The U.S. Supreme Court
J. Scott Applewhite
/
AP

This year marks the 50th anniversary of Gideon v. Wainwright, the Supreme Court's landmark decision requiring the states to provide lawyers for poor people accused of committing crimes. Clarence Gideon, the defendant in that case, wrote his own petition to the high court in longhand, and Tuesday, the Supreme Court is hearing the case of another defendant who, in the longest of long shots, filed a handwritten petition from prison asking the justices for their help.

Kim Millbrook, the defendant in the case, is not nearly as sympathetic a figure as Gideon. After all, Gideon was acquitted at his retrial after the Supreme Court ordered the state of Florida to provide him a lawyer. In contrast, Millbrook's conviction and 31-year prison sentence is not the issue in this case. What is at issue is whether he can sue the U.S. government over allegations that he was assaulted by prison guards at the federal penitentiary in Lewisburg, Pa.

Millbrook claims that he was held down by one guard and forced to perform oral sex on another guard while a third prison guard stood watch. His case was thrown out by the lower courts without ruling on the merits of the allegations. Instead, the lower courts dismissed the case on grounds of sovereign immunity — the concept that the government is immune from certain kinds of lawsuits.
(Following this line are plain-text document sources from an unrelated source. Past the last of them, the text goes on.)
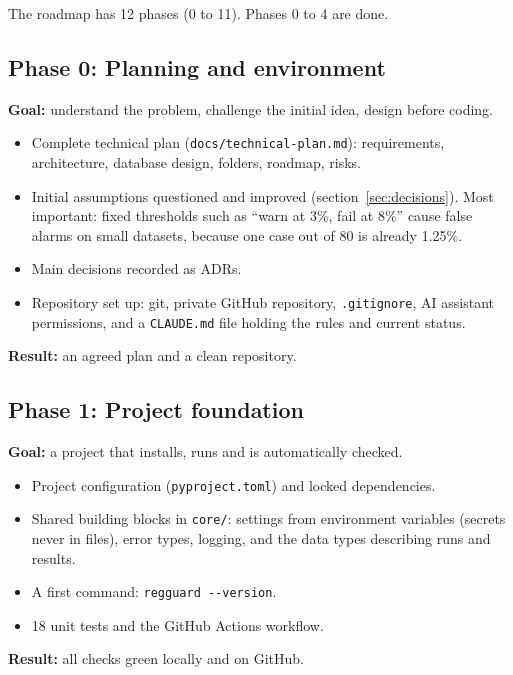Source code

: \documentclass[11pt,a4paper]{article}
\newcommand{\code}[1]{\nolinkurl{#1}}
\begin{document}
The roadmap has 12 phases (0 to 11). Phases 0 to 4 are done.

\subsection{Phase 0: Planning and environment}
\textbf{Goal:} understand the problem, challenge the initial idea, design before coding.
\begin{itemize}
  \item Complete technical plan (\code{docs/technical-plan.md}): requirements, architecture,
        database design, folders, roadmap, risks.
  \item Initial assumptions questioned and improved (section~\ref{sec:decisions}). Most
        important: fixed thresholds such as ``warn at 3\%, fail at 8\%'' cause false alarms on
        small datasets, because one case out of 80 is already 1.25\%.
  \item Main decisions recorded as ADRs.
  \item Repository set up: git, private GitHub repository, \code{.gitignore}, AI assistant
        permissions, and a \code{CLAUDE.md} file holding the rules and current status.
\end{itemize}
\textbf{Result:} an agreed plan and a clean repository.

\subsection{Phase 1: Project foundation}
\textbf{Goal:} a project that installs, runs and is automatically checked.
\begin{itemize}
  \item Project configuration (\code{pyproject.toml}) and locked dependencies.
  \item Shared building blocks in \code{core/}: settings from environment variables (secrets
        never in files), error types, logging, and the data types describing runs and results.
  \item A first command: \texttt{regguard -{}-version}.
  \item 18 unit tests and the GitHub Actions workflow.
\end{itemize}
\textbf{Result:} all checks green locally and on GitHub.
\end{document}
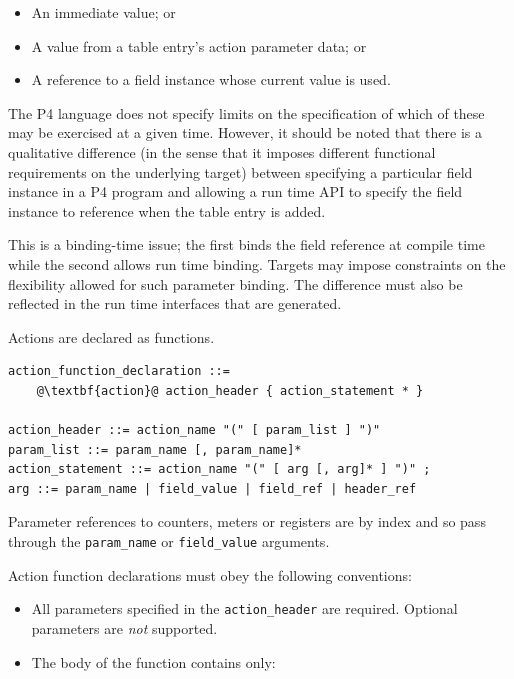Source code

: \documentclass[12pt]{article}
\begin{document}
\begin{itemize}
\item
An immediate value; or
\item
A value from a table entry's action parameter data; or
\item
A reference to a field instance whose current value is used.
\end{itemize}


The P4 language does not specify limits on the specification of which of these 
may be exercised at a given time. However, it should be noted that there is 
a qualitative difference (in the sense that it imposes different functional 
requirements on the underlying target) between specifying a particular field 
instance in a P4 program and allowing a run time API to specify the field 
instance to reference when the table entry is added. 

This is a binding-time issue; the first binds the field reference at compile 
time while the second allows run time binding. Targets may impose constraints 
on the flexibility allowed for such parameter binding. The difference must 
also be reflected in the run time interfaces that are generated.


Actions are declared as functions.

\begin{lstlisting}[frame=single,backgroundcolor=\color{bnfgreen},escapechar=\@]
action_function_declaration ::=
    @\textbf{action}@ action_header { action_statement * }

action_header ::= action_name "(" [ param_list ] ")"
param_list ::= param_name [, param_name]*
action_statement ::= action_name "(" [ arg [, arg]* ] ")" ;
arg ::= param_name | field_value | field_ref | header_ref
\end{lstlisting}

Parameter references to counters, meters or registers are by index and so 
pass through the \texttt{param_name} or \texttt{field_value} arguments.

Action function declarations must obey the following conventions:

\begin{itemize}
\item
All parameters specified in the \texttt{action_header} are required. Optional parameters 
are \textit{not} supported.
\item
The body of the function contains only:
\end{itemize}
\end{document}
When the case got to the Supreme Court, Millbrook gained an unexpected ally, sort of. The government initially argued that the court should not take Millbrook's case. It then changed course and alerted the court to an issue Millbrook had not raised, but that lower courts across the country are divided on. The issue is whether federal law waives sovereign immunity and allows lawsuits against the United States for intentional wrongful acts by prison guards acting as law enforcement officials.
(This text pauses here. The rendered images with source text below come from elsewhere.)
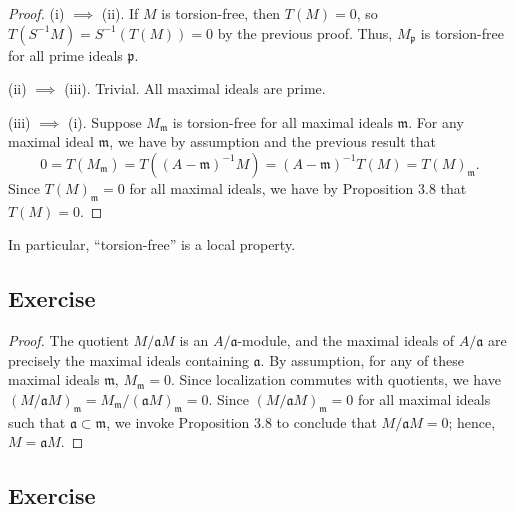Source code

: \begin{proof}
(i) $\implies$ (ii). If $M$ is torsion-free, then $T(M) = 0$, so $T(S^{-1}M) = S^{-1}(T(M)) = 0$ by the previous proof. Thus, $M_{\mathfrak{p}}$ is torsion-free for all prime ideals $\mathfrak{p}$.

(ii) $\implies$ (iii). Trivial. All maximal ideals are prime.

(iii) $\implies$ (i). Suppose $M_{\mathfrak{m}}$ is torsion-free for all maximal ideals $\mathfrak{m}$. For any maximal ideal $\mathfrak{m}$, we have by assumption and the previous result that
$$0 = T(M_{\mathfrak{m}}) = T((A - \mathfrak{m})^{-1}M) = (A - \mathfrak{m})^{-1}T(M) = T(M)_{\mathfrak{m}}.$$
Since $T(M)_{\mathfrak{m}} = 0$ for all maximal ideals, we have by Proposition 3.8 that $T(M) = 0$.
\end{proof}

\begin{remark}
In particular, ``torsion-free'' is a local property.
\end{remark}

\subsection{Exercise}\label{3.14}

\begin{proof}
The quotient $M/\mathfrak{a}M$ is an $A/\mathfrak{a}$-module, and the maximal ideals of $A/\mathfrak{a}$ are precisely the maximal ideals containing $\mathfrak{a}$. By assumption, for any of these 
maximal ideals $\mathfrak{m}$, $M_{\mathfrak{m}} = 0$. Since localization commutes with quotients, we have $(M/\mathfrak{a}M)_{\mathfrak{m}} = M_{\mathfrak{m}}/(\mathfrak{a}M)_{\mathfrak{m}} = 0$.
Since $(M/\mathfrak{a}M)_{\mathfrak{m}} = 0$ for all maximal ideals such that $\mathfrak{a} \subset \mathfrak{m}$, we invoke Proposition 3.8 to conclude that $M/\mathfrak{a}M = 0$; hence, $M = \mathfrak{a}M$.
\end{proof}

\subsection{Exercise}\label{3.15}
That is the question the justices are tackling Tuesday. To ensure all sides are adequately represented, the court appointed a lawyer to represent Millbrook and another one to represent the judgment of the lower courts. The federal government filed its own brief urging the Supreme Court to reverse the lower's ruling on this issue.

Even if Millbrook wins the right to sue, though, there is serious doubt as to whether he will ultimately win his case. He is what is known in the trade as a "frequent filer" — he files lots of cases against the prisons where he has been forced to reside. And he has not yet won a single one of them.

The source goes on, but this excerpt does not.